Plain-text document sources

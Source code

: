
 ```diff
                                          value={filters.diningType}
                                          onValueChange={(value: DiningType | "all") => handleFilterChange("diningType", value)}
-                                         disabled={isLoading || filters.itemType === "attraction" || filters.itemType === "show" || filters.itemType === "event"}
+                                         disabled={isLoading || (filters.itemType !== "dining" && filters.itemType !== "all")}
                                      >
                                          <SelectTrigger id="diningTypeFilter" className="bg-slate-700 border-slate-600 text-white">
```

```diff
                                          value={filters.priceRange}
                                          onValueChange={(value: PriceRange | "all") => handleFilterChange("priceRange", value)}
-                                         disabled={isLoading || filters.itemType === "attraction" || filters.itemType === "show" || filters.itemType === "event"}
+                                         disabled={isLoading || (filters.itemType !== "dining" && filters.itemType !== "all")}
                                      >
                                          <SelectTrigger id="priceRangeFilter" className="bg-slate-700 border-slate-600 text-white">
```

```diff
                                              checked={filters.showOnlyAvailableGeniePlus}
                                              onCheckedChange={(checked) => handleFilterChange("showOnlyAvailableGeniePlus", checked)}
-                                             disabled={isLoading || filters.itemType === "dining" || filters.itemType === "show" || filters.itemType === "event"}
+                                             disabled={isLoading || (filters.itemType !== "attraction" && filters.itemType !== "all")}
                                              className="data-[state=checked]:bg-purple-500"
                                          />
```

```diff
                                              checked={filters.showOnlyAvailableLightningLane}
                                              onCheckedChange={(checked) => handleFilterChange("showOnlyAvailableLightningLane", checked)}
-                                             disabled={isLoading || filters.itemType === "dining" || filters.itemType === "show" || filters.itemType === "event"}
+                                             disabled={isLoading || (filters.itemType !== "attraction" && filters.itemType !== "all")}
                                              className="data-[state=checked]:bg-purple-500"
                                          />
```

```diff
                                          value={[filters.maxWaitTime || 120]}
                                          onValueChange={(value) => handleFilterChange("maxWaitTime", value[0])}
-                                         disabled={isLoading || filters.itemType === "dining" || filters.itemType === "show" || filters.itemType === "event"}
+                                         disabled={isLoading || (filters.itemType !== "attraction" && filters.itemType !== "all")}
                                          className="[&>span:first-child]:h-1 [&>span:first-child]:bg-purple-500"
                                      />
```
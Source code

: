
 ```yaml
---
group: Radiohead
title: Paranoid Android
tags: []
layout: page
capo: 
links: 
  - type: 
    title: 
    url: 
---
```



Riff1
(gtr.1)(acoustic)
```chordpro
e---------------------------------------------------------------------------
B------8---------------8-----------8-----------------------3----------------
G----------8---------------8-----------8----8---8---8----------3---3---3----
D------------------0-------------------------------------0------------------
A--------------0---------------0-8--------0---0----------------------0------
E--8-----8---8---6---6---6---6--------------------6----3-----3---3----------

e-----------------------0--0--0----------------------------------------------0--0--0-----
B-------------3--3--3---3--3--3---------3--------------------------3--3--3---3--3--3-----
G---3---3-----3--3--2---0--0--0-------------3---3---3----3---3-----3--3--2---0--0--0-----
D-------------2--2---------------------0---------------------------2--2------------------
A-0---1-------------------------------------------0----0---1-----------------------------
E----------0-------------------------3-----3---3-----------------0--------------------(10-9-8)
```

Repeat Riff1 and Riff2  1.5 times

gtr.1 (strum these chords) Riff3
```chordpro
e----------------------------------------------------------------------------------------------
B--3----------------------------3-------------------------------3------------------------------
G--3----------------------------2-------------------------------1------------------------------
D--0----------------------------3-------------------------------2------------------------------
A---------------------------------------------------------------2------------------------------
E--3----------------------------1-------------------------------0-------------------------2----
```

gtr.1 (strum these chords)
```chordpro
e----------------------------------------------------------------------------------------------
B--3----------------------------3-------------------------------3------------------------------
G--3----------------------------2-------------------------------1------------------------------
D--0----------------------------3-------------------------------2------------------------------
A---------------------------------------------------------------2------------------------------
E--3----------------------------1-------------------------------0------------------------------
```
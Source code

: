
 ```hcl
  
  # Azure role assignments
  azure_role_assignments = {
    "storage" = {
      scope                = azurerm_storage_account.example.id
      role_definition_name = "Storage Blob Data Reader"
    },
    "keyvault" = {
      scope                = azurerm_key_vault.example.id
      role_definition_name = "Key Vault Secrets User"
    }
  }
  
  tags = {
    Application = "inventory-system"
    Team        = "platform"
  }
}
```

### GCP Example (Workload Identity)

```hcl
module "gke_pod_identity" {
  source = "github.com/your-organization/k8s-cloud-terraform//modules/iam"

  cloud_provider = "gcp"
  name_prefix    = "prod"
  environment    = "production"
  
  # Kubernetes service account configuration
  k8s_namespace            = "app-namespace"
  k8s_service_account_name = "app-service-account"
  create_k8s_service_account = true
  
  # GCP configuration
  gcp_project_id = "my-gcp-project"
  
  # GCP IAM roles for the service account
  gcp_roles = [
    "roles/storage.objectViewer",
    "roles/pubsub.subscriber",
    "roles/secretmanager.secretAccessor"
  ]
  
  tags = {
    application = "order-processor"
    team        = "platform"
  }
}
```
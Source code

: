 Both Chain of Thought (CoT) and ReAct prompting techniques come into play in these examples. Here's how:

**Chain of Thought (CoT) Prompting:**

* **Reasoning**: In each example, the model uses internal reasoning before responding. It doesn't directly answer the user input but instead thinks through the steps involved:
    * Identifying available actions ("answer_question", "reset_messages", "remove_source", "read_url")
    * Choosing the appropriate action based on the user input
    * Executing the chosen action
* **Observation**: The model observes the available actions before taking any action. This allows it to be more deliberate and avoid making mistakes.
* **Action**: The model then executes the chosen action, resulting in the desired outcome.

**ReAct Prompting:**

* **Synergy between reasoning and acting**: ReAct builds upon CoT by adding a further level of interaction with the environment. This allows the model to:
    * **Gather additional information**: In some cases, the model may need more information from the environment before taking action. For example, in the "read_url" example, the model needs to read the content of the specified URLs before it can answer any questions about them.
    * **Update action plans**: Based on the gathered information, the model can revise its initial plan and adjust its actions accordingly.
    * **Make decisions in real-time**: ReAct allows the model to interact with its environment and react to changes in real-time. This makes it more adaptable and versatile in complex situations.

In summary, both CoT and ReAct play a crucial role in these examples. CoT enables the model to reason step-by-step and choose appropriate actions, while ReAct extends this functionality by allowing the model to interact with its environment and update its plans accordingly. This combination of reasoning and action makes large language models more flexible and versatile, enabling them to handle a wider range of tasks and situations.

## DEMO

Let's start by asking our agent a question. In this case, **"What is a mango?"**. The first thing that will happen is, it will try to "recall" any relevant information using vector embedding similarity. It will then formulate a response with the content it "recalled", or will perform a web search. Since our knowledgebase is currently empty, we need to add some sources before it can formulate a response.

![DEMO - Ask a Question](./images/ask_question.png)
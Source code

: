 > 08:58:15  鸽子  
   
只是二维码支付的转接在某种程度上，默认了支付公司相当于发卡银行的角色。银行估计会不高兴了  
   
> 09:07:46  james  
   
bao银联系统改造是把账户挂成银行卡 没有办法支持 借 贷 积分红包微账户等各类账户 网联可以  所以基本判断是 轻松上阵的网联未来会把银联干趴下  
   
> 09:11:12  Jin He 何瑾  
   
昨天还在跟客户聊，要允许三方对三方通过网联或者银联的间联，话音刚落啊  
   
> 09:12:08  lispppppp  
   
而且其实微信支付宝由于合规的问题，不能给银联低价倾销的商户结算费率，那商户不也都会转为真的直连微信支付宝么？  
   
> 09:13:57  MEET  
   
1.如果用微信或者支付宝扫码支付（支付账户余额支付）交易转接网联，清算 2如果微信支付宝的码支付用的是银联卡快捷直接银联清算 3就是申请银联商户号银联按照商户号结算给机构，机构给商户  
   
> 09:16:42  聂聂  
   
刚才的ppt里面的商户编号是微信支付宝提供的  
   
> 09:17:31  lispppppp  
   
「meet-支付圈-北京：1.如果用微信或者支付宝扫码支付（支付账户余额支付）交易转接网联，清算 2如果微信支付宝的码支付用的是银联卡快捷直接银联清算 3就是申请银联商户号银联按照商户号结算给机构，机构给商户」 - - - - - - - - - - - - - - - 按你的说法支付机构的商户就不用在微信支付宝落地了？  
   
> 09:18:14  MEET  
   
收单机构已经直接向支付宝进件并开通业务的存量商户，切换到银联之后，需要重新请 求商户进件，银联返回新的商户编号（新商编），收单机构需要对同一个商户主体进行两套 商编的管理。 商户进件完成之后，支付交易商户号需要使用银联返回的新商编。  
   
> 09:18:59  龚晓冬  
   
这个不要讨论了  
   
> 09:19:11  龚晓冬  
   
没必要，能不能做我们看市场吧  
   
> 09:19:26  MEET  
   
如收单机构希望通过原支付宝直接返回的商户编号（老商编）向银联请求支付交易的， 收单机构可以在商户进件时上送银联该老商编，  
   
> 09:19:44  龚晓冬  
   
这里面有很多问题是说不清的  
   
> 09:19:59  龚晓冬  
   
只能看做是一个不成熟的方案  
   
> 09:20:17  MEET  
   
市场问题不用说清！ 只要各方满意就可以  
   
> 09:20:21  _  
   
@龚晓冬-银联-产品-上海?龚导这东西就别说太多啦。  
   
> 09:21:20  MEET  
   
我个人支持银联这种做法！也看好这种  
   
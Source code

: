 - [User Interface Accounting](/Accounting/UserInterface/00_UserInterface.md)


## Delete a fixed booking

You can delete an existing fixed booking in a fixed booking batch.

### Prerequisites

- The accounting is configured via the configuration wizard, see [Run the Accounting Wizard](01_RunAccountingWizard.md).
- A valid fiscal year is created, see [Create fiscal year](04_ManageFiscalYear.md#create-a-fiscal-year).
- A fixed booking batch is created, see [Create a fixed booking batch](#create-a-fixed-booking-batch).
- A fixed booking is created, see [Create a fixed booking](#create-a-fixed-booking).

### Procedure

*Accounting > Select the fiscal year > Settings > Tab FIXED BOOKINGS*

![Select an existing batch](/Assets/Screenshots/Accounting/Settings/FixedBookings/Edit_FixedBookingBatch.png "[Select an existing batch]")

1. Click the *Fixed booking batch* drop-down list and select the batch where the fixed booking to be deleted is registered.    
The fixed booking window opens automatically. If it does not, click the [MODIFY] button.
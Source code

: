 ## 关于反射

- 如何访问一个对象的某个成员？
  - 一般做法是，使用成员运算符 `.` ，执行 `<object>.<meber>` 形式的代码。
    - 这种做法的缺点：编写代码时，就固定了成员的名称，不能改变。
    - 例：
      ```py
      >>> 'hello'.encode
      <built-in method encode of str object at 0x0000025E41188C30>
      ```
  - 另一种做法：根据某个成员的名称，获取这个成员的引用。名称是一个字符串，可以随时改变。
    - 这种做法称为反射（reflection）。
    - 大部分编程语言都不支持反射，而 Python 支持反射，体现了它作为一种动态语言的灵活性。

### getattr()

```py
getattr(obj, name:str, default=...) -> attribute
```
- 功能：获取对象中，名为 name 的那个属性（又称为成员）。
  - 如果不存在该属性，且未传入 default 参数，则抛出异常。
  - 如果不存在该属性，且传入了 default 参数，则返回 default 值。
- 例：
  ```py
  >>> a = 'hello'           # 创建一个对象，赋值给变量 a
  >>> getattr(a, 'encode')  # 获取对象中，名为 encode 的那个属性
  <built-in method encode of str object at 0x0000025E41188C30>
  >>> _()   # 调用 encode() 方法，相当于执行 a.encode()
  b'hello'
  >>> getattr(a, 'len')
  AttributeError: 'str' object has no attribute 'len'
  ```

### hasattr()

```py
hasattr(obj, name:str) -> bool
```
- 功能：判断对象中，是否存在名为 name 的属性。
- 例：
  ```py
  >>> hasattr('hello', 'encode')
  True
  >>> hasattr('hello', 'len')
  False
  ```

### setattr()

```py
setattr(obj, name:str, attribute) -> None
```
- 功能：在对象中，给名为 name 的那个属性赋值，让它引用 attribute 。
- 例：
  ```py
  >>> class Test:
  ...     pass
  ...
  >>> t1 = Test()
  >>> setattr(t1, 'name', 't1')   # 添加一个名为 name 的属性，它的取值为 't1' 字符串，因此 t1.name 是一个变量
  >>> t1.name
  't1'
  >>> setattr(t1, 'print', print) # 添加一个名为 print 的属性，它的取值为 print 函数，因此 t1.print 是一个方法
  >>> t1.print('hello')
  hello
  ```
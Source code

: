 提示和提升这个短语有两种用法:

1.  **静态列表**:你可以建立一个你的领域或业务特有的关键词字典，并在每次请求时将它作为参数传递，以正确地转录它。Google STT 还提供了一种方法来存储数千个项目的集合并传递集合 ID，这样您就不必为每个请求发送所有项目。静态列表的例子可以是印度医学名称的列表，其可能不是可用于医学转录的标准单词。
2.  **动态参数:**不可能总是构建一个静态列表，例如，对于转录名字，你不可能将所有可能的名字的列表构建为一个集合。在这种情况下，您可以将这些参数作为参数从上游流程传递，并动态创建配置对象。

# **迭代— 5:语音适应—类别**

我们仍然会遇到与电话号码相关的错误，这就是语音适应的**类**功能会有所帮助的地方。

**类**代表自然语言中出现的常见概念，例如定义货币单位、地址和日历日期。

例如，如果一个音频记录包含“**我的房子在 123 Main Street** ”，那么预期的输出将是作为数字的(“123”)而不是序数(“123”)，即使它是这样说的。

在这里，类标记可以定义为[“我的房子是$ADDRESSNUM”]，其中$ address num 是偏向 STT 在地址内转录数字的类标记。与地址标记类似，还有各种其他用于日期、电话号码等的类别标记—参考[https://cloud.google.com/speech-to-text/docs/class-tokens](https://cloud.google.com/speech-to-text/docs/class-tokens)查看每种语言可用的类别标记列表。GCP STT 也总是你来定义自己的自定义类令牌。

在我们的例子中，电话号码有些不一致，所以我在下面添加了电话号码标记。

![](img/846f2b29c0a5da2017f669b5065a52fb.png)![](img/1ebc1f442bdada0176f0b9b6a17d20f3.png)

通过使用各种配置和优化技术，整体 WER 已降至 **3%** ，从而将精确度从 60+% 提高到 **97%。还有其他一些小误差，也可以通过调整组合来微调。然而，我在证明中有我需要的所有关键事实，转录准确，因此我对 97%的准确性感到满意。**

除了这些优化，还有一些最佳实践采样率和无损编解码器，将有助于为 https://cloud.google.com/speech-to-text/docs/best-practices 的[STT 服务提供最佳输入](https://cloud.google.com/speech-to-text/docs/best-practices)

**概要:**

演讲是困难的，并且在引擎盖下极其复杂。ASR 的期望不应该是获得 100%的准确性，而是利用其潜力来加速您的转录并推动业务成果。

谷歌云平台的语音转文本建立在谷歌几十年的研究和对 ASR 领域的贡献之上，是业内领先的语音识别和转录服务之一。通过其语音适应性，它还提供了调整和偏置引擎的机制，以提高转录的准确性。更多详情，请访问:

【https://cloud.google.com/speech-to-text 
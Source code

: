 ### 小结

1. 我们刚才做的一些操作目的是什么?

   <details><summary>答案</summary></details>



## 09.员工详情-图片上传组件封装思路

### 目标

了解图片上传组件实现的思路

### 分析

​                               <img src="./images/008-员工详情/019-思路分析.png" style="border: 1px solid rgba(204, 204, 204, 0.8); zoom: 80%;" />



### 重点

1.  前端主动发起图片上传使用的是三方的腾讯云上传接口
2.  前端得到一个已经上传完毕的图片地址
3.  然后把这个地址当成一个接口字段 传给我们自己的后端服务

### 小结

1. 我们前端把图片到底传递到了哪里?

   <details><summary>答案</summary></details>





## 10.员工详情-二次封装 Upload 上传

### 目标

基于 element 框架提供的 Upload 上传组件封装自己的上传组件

__Your assignment__.
Using only the data above, copy out the lines that include the word "border".

__Answer to the exercise__.
                                          <SelectTrigger id="diningTypeFilter" className="bg-slate-700 border-slate-600 text-white">
                                          <SelectTrigger id="priceRangeFilter" className="bg-slate-700 border-slate-600 text-white">
​                               <img src="./images/008-员工详情/019-思路分析.png" style="border: 1px solid rgba(204, 204, 204, 0.8); zoom: 80%;" />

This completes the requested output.